___ Material for this task
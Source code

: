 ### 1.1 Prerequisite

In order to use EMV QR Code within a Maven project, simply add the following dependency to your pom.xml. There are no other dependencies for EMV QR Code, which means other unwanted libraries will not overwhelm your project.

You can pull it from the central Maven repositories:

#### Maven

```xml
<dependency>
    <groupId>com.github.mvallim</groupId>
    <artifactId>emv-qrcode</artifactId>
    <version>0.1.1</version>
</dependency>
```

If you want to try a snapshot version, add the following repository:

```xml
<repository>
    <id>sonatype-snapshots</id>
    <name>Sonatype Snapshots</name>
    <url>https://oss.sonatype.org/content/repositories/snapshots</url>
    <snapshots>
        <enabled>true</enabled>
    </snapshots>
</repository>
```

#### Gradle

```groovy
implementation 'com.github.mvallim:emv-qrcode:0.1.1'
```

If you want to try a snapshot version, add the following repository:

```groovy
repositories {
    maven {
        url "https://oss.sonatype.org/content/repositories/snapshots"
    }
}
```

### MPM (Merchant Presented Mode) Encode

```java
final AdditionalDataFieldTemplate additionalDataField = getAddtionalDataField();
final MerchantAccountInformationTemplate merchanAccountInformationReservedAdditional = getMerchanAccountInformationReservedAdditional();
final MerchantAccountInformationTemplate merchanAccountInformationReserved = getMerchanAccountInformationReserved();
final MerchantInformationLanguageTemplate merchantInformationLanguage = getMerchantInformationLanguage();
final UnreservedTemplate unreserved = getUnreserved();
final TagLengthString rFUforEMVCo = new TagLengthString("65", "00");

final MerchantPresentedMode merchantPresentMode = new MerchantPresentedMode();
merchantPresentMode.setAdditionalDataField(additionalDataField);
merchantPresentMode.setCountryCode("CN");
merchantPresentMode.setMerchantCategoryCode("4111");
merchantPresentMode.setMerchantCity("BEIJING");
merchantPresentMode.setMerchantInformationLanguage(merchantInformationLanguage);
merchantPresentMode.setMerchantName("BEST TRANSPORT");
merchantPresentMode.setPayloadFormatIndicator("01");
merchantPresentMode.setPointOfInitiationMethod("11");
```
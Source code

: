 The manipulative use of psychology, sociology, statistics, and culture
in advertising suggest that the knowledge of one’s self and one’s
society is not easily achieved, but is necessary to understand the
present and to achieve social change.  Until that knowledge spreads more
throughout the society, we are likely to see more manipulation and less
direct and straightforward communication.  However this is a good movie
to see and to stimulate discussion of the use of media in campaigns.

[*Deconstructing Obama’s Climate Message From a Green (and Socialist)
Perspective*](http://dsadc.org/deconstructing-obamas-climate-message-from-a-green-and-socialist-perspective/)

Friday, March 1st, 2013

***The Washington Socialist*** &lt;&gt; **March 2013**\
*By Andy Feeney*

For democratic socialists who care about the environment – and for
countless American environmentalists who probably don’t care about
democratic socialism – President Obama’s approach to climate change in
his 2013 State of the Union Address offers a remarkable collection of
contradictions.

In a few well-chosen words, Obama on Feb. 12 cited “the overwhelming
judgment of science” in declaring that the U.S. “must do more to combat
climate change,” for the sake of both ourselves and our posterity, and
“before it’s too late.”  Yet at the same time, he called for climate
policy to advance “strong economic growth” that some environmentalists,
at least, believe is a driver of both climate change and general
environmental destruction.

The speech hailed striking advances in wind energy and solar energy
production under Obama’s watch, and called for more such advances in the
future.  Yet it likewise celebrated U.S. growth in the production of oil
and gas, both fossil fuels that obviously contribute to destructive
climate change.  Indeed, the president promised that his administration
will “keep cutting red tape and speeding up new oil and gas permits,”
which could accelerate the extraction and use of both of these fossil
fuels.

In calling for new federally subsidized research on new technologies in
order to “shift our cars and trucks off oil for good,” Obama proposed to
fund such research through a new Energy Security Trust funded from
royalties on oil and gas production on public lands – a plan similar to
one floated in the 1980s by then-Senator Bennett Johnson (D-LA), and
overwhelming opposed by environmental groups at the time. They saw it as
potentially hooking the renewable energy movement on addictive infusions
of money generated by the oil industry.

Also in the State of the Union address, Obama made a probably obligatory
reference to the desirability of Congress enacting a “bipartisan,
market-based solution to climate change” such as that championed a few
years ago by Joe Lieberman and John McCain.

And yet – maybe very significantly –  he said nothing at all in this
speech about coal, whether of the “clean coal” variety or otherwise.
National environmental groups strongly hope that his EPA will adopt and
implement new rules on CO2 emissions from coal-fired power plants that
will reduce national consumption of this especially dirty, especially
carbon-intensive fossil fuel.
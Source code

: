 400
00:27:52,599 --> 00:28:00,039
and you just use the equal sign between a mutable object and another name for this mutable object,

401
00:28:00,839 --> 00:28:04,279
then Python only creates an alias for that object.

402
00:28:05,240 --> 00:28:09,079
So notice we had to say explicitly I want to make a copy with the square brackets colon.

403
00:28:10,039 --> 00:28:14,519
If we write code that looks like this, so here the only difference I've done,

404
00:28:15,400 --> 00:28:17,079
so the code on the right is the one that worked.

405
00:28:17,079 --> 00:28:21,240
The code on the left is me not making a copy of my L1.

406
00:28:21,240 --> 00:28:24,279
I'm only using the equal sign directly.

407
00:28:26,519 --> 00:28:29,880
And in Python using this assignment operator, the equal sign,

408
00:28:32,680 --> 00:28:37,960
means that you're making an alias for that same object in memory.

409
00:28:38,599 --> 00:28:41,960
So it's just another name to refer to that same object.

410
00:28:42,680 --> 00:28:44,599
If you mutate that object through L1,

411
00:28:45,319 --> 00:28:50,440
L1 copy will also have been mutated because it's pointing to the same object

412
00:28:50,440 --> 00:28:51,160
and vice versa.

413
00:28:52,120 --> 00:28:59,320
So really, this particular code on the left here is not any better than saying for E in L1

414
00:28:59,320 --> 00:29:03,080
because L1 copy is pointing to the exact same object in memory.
______
(What you will do) Within the listing above, give again exactly every line from the line with "of money generated by the oil industry." through the line with "market-based solution to", both included, and no other line.

(Response to this task)
of money generated by the oil industry.

Also in the State of the Union address, Obama made a probably obligatory
reference to the desirability of Congress enacting a “bipartisan,
market-based solution to climate change” such as that championed a few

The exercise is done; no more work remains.